Document images with source code
-.-.-

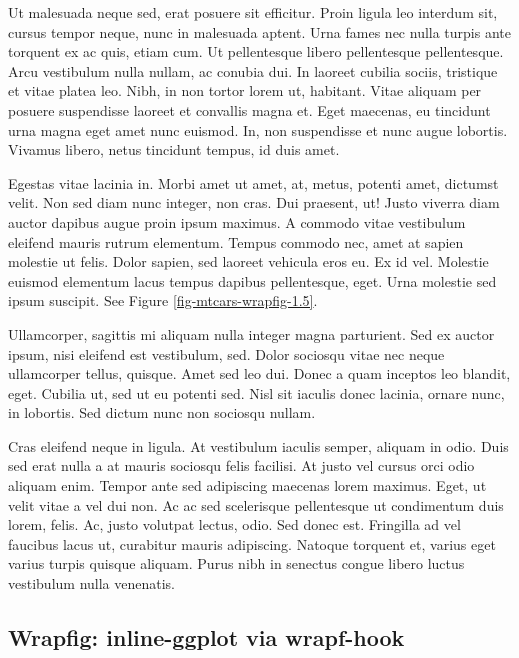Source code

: \documentclass[
  9pt,
  letterpaper,
  DIV=11,
  numbers=noendperiod]{scrartcl}
\begin{document}
Ut malesuada neque sed, erat posuere sit efficitur. Proin ligula leo
interdum sit, cursus tempor neque, nunc in malesuada aptent. Urna fames
nec nulla turpis ante torquent ex ac quis, etiam cum. Ut pellentesque
libero pellentesque pellentesque. Arcu vestibulum nulla nullam, ac
conubia dui. In laoreet cubilia sociis, tristique et vitae platea leo.
Nibh, in non tortor lorem ut, habitant. Vitae aliquam per posuere
suspendisse laoreet et convallis magna et. Eget maecenas, eu tincidunt
urna magna eget amet nunc euismod. In, non suspendisse et nunc augue
lobortis. Vivamus libero, netus tincidunt tempus, id duis amet.

Egestas vitae lacinia in. Morbi amet ut amet, at, metus, potenti amet,
dictumst velit. Non sed diam nunc integer, non cras. Dui praesent, ut!
Justo viverra diam auctor dapibus augue proin ipsum maximus. A commodo
vitae vestibulum eleifend mauris rutrum elementum. Tempus commodo nec,
amet at sapien molestie ut felis. Dolor sapien, sed laoreet vehicula
eros eu. Ex id vel. Molestie euismod elementum lacus tempus dapibus
pellentesque, eget. Urna molestie sed ipsum suscipit. See Figure
\ref{fig-mtcars-wrapfig-1.5}.

Ullamcorper, sagittis mi aliquam nulla integer magna parturient. Sed ex
auctor ipsum, nisi eleifend est vestibulum, sed. Dolor sociosqu vitae
nec neque ullamcorper tellus, quisque. Amet sed leo dui. Donec a quam
inceptos leo blandit, eget. Cubilia ut, sed ut eu potenti sed. Nisl sit
iaculis donec lacinia, ornare nunc, in lobortis. Sed dictum nunc non
sociosqu nullam.

Cras eleifend neque in ligula. At vestibulum iaculis semper, aliquam in
odio. Duis sed erat nulla a at mauris sociosqu felis facilisi. At justo
vel cursus orci odio aliquam enim. Tempor ante sed adipiscing maecenas
lorem maximus. Eget, ut velit vitae a vel dui non. Ac ac sed scelerisque
pellentesque ut condimentum duis lorem, felis. Ac, justo volutpat
lectus, odio. Sed donec est. Fringilla ad vel faucibus lacus ut,
curabitur mauris adipiscing. Natoque torquent et, varius eget varius
turpis quisque aliquam. Purus nibh in senectus congue libero luctus
vestibulum nulla venenatis.

\newpage{}

\hypertarget{wrapfig-inline-ggplot-via-wrapf-hook}{%
\subsection{Wrapfig: inline-ggplot via
wrapf-hook}\label{wrapfig-inline-ggplot-via-wrapf-hook}}
\end{document}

-.-.-

Assignment → Find the lines above that contain "iaculis" and report their number, without comment.

Task response → 2